> [What is expected]: From the first line to the last, copy the listing exactly and omit the pictures.

(Given records begins)

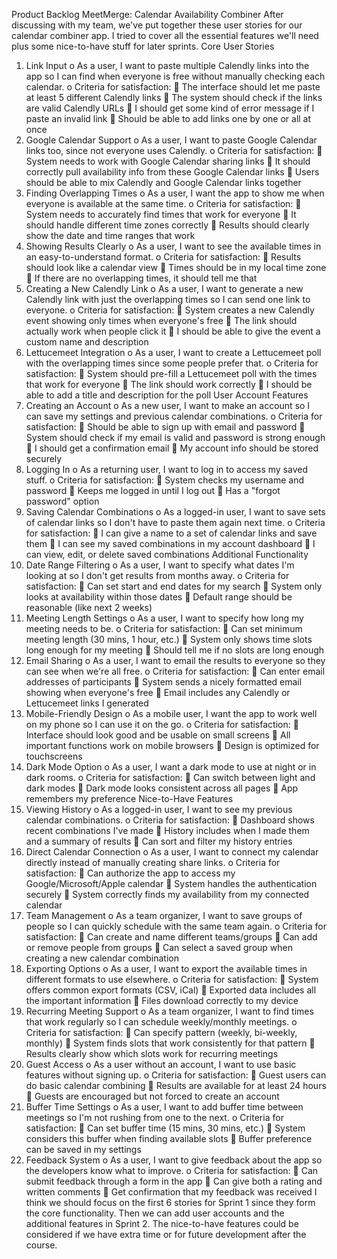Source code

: Product Backlog
MeetMerge: Calendar Availability Combiner
After discussing with my team, we've put together these user stories for our calendar combiner app. I tried to cover all the essential features we'll need plus some nice-to-have stuff for later sprints.
Core User Stories
1.	Link Input
o	As a user, I want to paste multiple Calendly links into the app so I can find when everyone is free without manually checking each calendar.
o	Criteria for satisfaction: 
	The interface should let me paste at least 5 different Calendly links
	The system should check if the links are valid Calendly URLs
	I should get some kind of error message if I paste an invalid link
	Should be able to add links one by one or all at once
2.	Google Calendar Support
o	As a user, I want to paste Google Calendar links too, since not everyone uses Calendly.
o	Criteria for satisfaction: 
	System needs to work with Google Calendar sharing links
	It should correctly pull availability info from these Google Calendar links
	Users should be able to mix Calendly and Google Calendar links together
3.	Finding Overlapping Times
o	As a user, I want the app to show me when everyone is available at the same time.
o	Criteria for satisfaction: 
	System needs to accurately find times that work for everyone
	It should handle different time zones correctly
	Results should clearly show the date and time ranges that work
4.	Showing Results Clearly
o	As a user, I want to see the available times in an easy-to-understand format.
o	Criteria for satisfaction: 
	Results should look like a calendar view
	Times should be in my local time zone
	If there are no overlapping times, it should tell me that
5.	Creating a New Calendly Link
o	As a user, I want to generate a new Calendly link with just the overlapping times so I can send one link to everyone.
o	Criteria for satisfaction: 
	System creates a new Calendly event showing only times when everyone's free
	The link should actually work when people click it
	I should be able to give the event a custom name and description
6.	Lettucemeet Integration
o	As a user, I want to create a Lettucemeet poll with the overlapping times since some people prefer that.
o	Criteria for satisfaction: 
	System should pre-fill a Lettucemeet poll with the times that work for everyone
	The link should work correctly
	I should be able to add a title and description for the poll
User Account Features
7.	Creating an Account
o	As a new user, I want to make an account so I can save my settings and previous calendar combinations.
o	Criteria for satisfaction: 
	Should be able to sign up with email and password
	System should check if my email is valid and password is strong enough
	I should get a confirmation email
	My account info should be stored securely
8.	Logging In
o	As a returning user, I want to log in to access my saved stuff.
o	Criteria for satisfaction: 
	System checks my username and password
	Keeps me logged in until I log out
	Has a "forgot password" option
9.	Saving Calendar Combinations
o	As a logged-in user, I want to save sets of calendar links so I don't have to paste them again next time.
o	Criteria for satisfaction: 
	I can give a name to a set of calendar links and save them
	I can see my saved combinations in my account dashboard
	I can view, edit, or delete saved combinations
Additional Functionality
10.	Date Range Filtering
o	As a user, I want to specify what dates I'm looking at so I don't get results from months away.
o	Criteria for satisfaction: 
	Can set start and end dates for my search
	System only looks at availability within those dates
	Default range should be reasonable (like next 2 weeks)
11.	Meeting Length Settings
o	As a user, I want to specify how long my meeting needs to be.
o	Criteria for satisfaction: 
	Can set minimum meeting length (30 mins, 1 hour, etc.)
	System only shows time slots long enough for my meeting
	Should tell me if no slots are long enough
12.	Email Sharing
o	As a user, I want to email the results to everyone so they can see when we're all free.
o	Criteria for satisfaction: 
	Can enter email addresses of participants
	System sends a nicely formatted email showing when everyone's free
	Email includes any Calendly or Lettucemeet links I generated
13.	Mobile-Friendly Design
o	As a mobile user, I want the app to work well on my phone so I can use it on the go.
o	Criteria for satisfaction: 
	Interface should look good and be usable on small screens
	All important functions work on mobile browsers
	Design is optimized for touchscreens
14.	Dark Mode Option
o	As a user, I want a dark mode to use at night or in dark rooms.
o	Criteria for satisfaction: 
	Can switch between light and dark modes
	Dark mode looks consistent across all pages
	App remembers my preference
Nice-to-Have Features
15.	Viewing History
o	As a logged-in user, I want to see my previous calendar combinations.
o	Criteria for satisfaction: 
	Dashboard shows recent combinations I've made
	History includes when I made them and a summary of results
	Can sort and filter my history entries
16.	Direct Calendar Connection
o	As a user, I want to connect my calendar directly instead of manually creating share links.
o	Criteria for satisfaction: 
	Can authorize the app to access my Google/Microsoft/Apple calendar
	System handles the authentication securely
	System correctly finds my availability from my connected calendar
17.	Team Management
o	As a team organizer, I want to save groups of people so I can quickly schedule with the same team again.
o	Criteria for satisfaction: 
	Can create and name different teams/groups
	Can add or remove people from groups
	Can select a saved group when creating a new calendar combination
18.	Exporting Options
o	As a user, I want to export the available times in different formats to use elsewhere.
o	Criteria for satisfaction: 
	System offers common export formats (CSV, iCal)
	Exported data includes all the important information
	Files download correctly to my device
19.	Recurring Meeting Support
o	As a team organizer, I want to find times that work regularly so I can schedule weekly/monthly meetings.
o	Criteria for satisfaction: 
	Can specify pattern (weekly, bi-weekly, monthly)
	System finds slots that work consistently for that pattern
	Results clearly show which slots work for recurring meetings
20.	Guest Access
o	As a user without an account, I want to use basic features without signing up.
o	Criteria for satisfaction: 
	Guest users can do basic calendar combining
	Results are available for at least 24 hours
	Guests are encouraged but not forced to create an account
21.	Buffer Time Settings
o	As a user, I want to add buffer time between meetings so I'm not rushing from one to the next.
o	Criteria for satisfaction: 
	Can set buffer time (15 mins, 30 mins, etc.)
	System considers this buffer when finding available slots
	Buffer preference can be saved in my settings
22.	Feedback System
o	As a user, I want to give feedback about the app so the developers know what to improve.
o	Criteria for satisfaction: 
	Can submit feedback through a form in the app
	Can give both a rating and written comments
	Get confirmation that my feedback was received
I think we should focus on the first 6 stories for Sprint 1 since they form the core functionality. Then we can add user accounts and the additional features in Sprint 2. The nice-to-have features could be considered if we have extra time or for future development after the course.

(Given records ends)

> [Your response]:
Source code

: Product Backlog
MeetMerge: Calendar Availability Combiner
After discussing with my team, we've put together these user stories for our calendar combiner app. I tried to cover all the essential features we'll need plus some nice-to-have stuff for later sprints.
Core User Stories
1.	Link Input
o	As a user, I want to paste multiple Calendly links into the app so I can find when everyone is free without manually checking each calendar.
o	Criteria for satisfaction: 
	The interface should let me paste at least 5 different Calendly links
	The system should check if the links are valid Calendly URLs
	I should get some kind of error message if I paste an invalid link
	Should be able to add links one by one or all at once
2.	Google Calendar Support
o	As a user, I want to paste Google Calendar links too, since not everyone uses Calendly.
o	Criteria for satisfaction: 
	System needs to work with Google Calendar sharing links
	It should correctly pull availability info from these Google Calendar links
	Users should be able to mix Calendly and Google Calendar links together
3.	Finding Overlapping Times
o	As a user, I want the app to show me when everyone is available at the same time.
o	Criteria for satisfaction: 
	System needs to accurately find times that work for everyone
	It should handle different time zones correctly
	Results should clearly show the date and time ranges that work
4.	Showing Results Clearly
o	As a user, I want to see the available times in an easy-to-understand format.
o	Criteria for satisfaction: 
	Results should look like a calendar view
	Times should be in my local time zone
	If there are no overlapping times, it should tell me that
5.	Creating a New Calendly Link
o	As a user, I want to generate a new Calendly link with just the overlapping times so I can send one link to everyone.
o	Criteria for satisfaction: 
	System creates a new Calendly event showing only times when everyone's free
	The link should actually work when people click it
	I should be able to give the event a custom name and description
6.	Lettucemeet Integration
o	As a user, I want to create a Lettucemeet poll with the overlapping times since some people prefer that.
o	Criteria for satisfaction: 
	System should pre-fill a Lettucemeet poll with the times that work for everyone
	The link should work correctly
	I should be able to add a title and description for the poll
User Account Features
7.	Creating an Account
o	As a new user, I want to make an account so I can save my settings and previous calendar combinations.
o	Criteria for satisfaction: 
	Should be able to sign up with email and password
	System should check if my email is valid and password is strong enough
	I should get a confirmation email
	My account info should be stored securely
8.	Logging In
o	As a returning user, I want to log in to access my saved stuff.
o	Criteria for satisfaction: 
	System checks my username and password
	Keeps me logged in until I log out
	Has a "forgot password" option
9.	Saving Calendar Combinations
o	As a logged-in user, I want to save sets of calendar links so I don't have to paste them again next time.
o	Criteria for satisfaction: 
	I can give a name to a set of calendar links and save them
	I can see my saved combinations in my account dashboard
	I can view, edit, or delete saved combinations
Additional Functionality
10.	Date Range Filtering
o	As a user, I want to specify what dates I'm looking at so I don't get results from months away.
o	Criteria for satisfaction: 
	Can set start and end dates for my search
	System only looks at availability within those dates
	Default range should be reasonable (like next 2 weeks)
11.	Meeting Length Settings
o	As a user, I want to specify how long my meeting needs to be.
o	Criteria for satisfaction: 
	Can set minimum meeting length (30 mins, 1 hour, etc.)
	System only shows time slots long enough for my meeting
	Should tell me if no slots are long enough
12.	Email Sharing
o	As a user, I want to email the results to everyone so they can see when we're all free.
o	Criteria for satisfaction: 
	Can enter email addresses of participants
	System sends a nicely formatted email showing when everyone's free
	Email includes any Calendly or Lettucemeet links I generated
13.	Mobile-Friendly Design
o	As a mobile user, I want the app to work well on my phone so I can use it on the go.
o	Criteria for satisfaction: 
	Interface should look good and be usable on small screens
	All important functions work on mobile browsers
	Design is optimized for touchscreens
14.	Dark Mode Option
o	As a user, I want a dark mode to use at night or in dark rooms.
o	Criteria for satisfaction: 
	Can switch between light and dark modes
	Dark mode looks consistent across all pages
	App remembers my preference
Nice-to-Have Features
15.	Viewing History
o	As a logged-in user, I want to see my previous calendar combinations.
o	Criteria for satisfaction: 
	Dashboard shows recent combinations I've made
	History includes when I made them and a summary of results
	Can sort and filter my history entries
16.	Direct Calendar Connection
o	As a user, I want to connect my calendar directly instead of manually creating share links.
o	Criteria for satisfaction: 
	Can authorize the app to access my Google/Microsoft/Apple calendar
	System handles the authentication securely
	System correctly finds my availability from my connected calendar
17.	Team Management
o	As a team organizer, I want to save groups of people so I can quickly schedule with the same team again.
o	Criteria for satisfaction: 
	Can create and name different teams/groups
	Can add or remove people from groups
	Can select a saved group when creating a new calendar combination
18.	Exporting Options
o	As a user, I want to export the available times in different formats to use elsewhere.
o	Criteria for satisfaction: 
	System offers common export formats (CSV, iCal)
	Exported data includes all the important information
	Files download correctly to my device
19.	Recurring Meeting Support
o	As a team organizer, I want to find times that work regularly so I can schedule weekly/monthly meetings.
o	Criteria for satisfaction: 
	Can specify pattern (weekly, bi-weekly, monthly)
	System finds slots that work consistently for that pattern
	Results clearly show which slots work for recurring meetings
20.	Guest Access
o	As a user without an account, I want to use basic features without signing up.
o	Criteria for satisfaction: 
	Guest users can do basic calendar combining
	Results are available for at least 24 hours
	Guests are encouraged but not forced to create an account
21.	Buffer Time Settings
o	As a user, I want to add buffer time between meetings so I'm not rushing from one to the next.
o	Criteria for satisfaction: 
	Can set buffer time (15 mins, 30 mins, etc.)
	System considers this buffer when finding available slots
	Buffer preference can be saved in my settings
22.	Feedback System
o	As a user, I want to give feedback about the app so the developers know what to improve.
o	Criteria for satisfaction: 
	Can submit feedback through a form in the app
	Can give both a rating and written comments
	Get confirmation that my feedback was received
I think we should focus on the first 6 stories for Sprint 1 since they form the core functionality. Then we can add user accounts and the additional features in Sprint 2. The nice-to-have features could be considered if we have extra time or for future development after the course.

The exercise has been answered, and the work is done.